8. ФИЛОСОФСКИЕ И РЕЛИГИОЗНЫЕ ВЗГЛЯДЫ ТАЦИТА

Философские и религиозные убеждения Тацита, так же как и политические, нигде не формулированы им ясно и определять их приходится по случайным его высказываниям или по суждениям о каких-либо фактах.
Прежде всего видно, что Тацит не принадлежал всецело ни к какой философской школе. Хотя из его сочинений видно знакомство со стоической и эпикурейской философией, но не особенно глубокое, достаточное лишь для практического государственного деятеля. Ни одной из этих систем он не отдавал предпочтения: в признании того принципа, что добродетель есть высшее благо, он сочувствовал стоикам; но в отрицании мифологических богов он скорее следовал эпикурейцам. Иногда он приводит рядом догматы эпикурейской и стоической школы, не зная, которой отдать предпочтение.

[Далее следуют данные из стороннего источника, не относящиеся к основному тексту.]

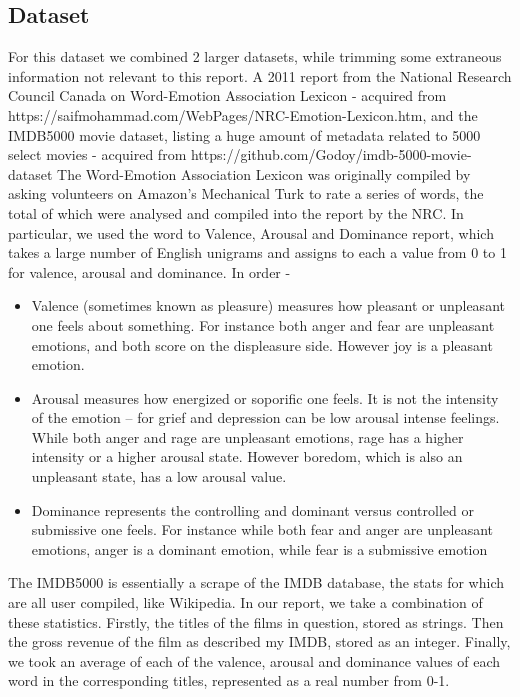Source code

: \documentclass[font=10pt]{article}
\begin{document}
    \subsection{Dataset}
    For this dataset we combined 2 larger datasets, while trimming some extraneous information not relevant to this report. A 2011 report from the National Research Council Canada on Word-Emotion Association Lexicon - acquired from https://saifmohammad.com/WebPages/NRC-Emotion-Lexicon.htm, and the IMDB5000 movie dataset, listing a huge amount of metadata related to 5000 select movies - acquired from https://github.com/Godoy/imdb-5000-movie-dataset
    \newline \newline
    The Word-Emotion Association Lexicon was originally compiled by asking volunteers on Amazon's Mechanical Turk to rate a series of words, the total of which were analysed and compiled into the report by the NRC. In particular, we used the word to Valence, Arousal and Dominance report, which takes a large number of English unigrams and assigns to each a value from 0 to 1 for valence, arousal and dominance. In order -

    \begin{itemize}
        \item Valence (sometimes known as pleasure) measures how pleasant or unpleasant one feels about something. For instance both anger and fear are unpleasant emotions, and both score on the displeasure side. However joy is a pleasant emotion.
        \item Arousal measures how energized or soporific one feels. It is not the intensity of the emotion -- for grief and depression can be low arousal intense feelings. While both anger and rage are unpleasant emotions, rage has a higher intensity or a higher arousal state. However boredom, which is also an unpleasant state, has a low arousal value.
        \item Dominance represents the controlling and dominant versus controlled or submissive one feels. For instance while both fear and anger are unpleasant emotions, anger is a dominant emotion, while fear is a submissive emotion
    \end{itemize}

    The IMDB5000 is essentially a scrape of the IMDB database, the stats for which are all user compiled, like Wikipedia.
    \newline \newline
    In our report, we take a combination of these statistics. Firstly, the titles of the films in question, stored as strings. Then the gross revenue of the film as described my IMDB, stored as an integer. Finally, we took an average of each of the valence, arousal and dominance values of each word in the corresponding titles, represented as a real number from 0-1.
    \newline \newline
\end{document}
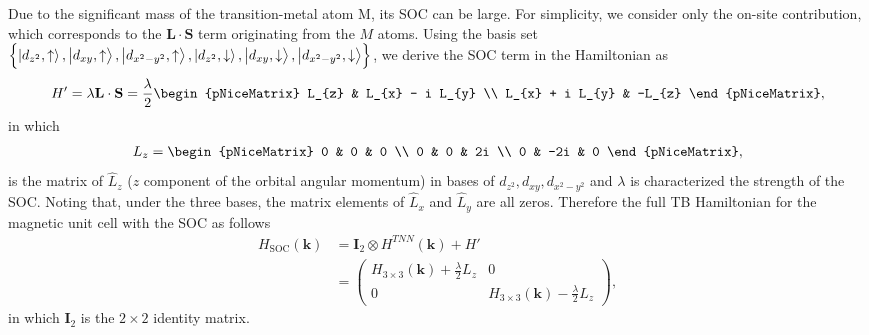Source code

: Due to the significant mass of the transition-metal atom M, its \ac{SOC} can be large. For simplicity, we consider only the on-site contribution, which corresponds to the $\mathbf{L \cdot S}$ term originating from the $M$ atoms. Using the basis set $\left\{\ket{d_{z^{2}},\uparrow},\ket{d_{xy},\uparrow},\ket{d_{x^{2} - y^{2}},\uparrow},\ket{d_{z^{2}},\downarrow},\ket{d_{xy},\downarrow},\ket{d_{x^{2} - y^{2}},\downarrow}\right\}$, we derive the SOC term in the Hamiltonian as
\begin{gather}
	H{'}
	= \lambda \mathbf{L \cdot S}
	= \f{\lambda}{2}
	\begin{pNiceMatrix}
		L_{z}           & L_{x} - i L_{y} \\
		L_{x} + i L_{y} & -L_{z}
	\end{pNiceMatrix},
\end{gather}
in which
\begin{gather}
	L_{z}
	=
	\begin{pNiceMatrix}
		0 & 0   & 0  \\
		0 & 0   & 2i \\
		0 & -2i & 0
	\end{pNiceMatrix},
\end{gather}
is the matrix of $\hat{L}_{z}$ ($z$ component of the orbital angular momentum) in bases of $d_{z^{2}},d_{xy},d_{x^{2} - y^{2}}$ and $\lambda$ is characterized the strength of the \ac{SOC}. Noting that, under the three bases, the matrix elements of $\hat{L}_{x}$ and $\hat{L}_{y}$ are all zeros. Therefore the full \ac{TB} Hamiltonian for the magnetic unit cell with the SOC as follows
\begin{equation}
	\begin{aligned}
		H_{\text{SOC}}(\mathbf{k})
		& = \mathbf{I}_{2} \otimes H^{TNN}(\mathbf{k}) + H{'} \\
		& =
		\begin{pmatrix}
			H_{3 \times 3}(\mathbf{k}) + \frac{\lambda}{2} L_{z} & 0                                                      \\
			0                                                      & H_{3 \times 3}(\mathbf{k}) - \frac{\lambda}{2} L_{z}
		\end{pmatrix},
	\end{aligned}
\end{equation}
in which $\mathbf{I}_{2}$ is the $2\times 2$ identity matrix.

Нигде невидно, чтобы он признавал богов как существа личные, имеющие какую-нибудь форму; напротив, он был склонен видеть в боге нечто такое, что не может быть заключено ни в какие формы. Это можно предполагать на основании его рассказа о том, как представляли себе божество германцы и иудеи. "Германцы,- говорит он,- считают сообразным с величием небесных существ не держать богов заключенными в стенах и не придавать им никакой человеческой формы" ("Германия", 9). О верованиях иудеев он выражается так: "Иудеи признают единое божество и представляют его только в уме. Они считают нечестивыми тех, которые делают из бренных веществ изображения богов наподобие людей. Бог для них есть существо верховное и вечное, неподражаемое[1] и не может погибнуть" ("История", V, 5).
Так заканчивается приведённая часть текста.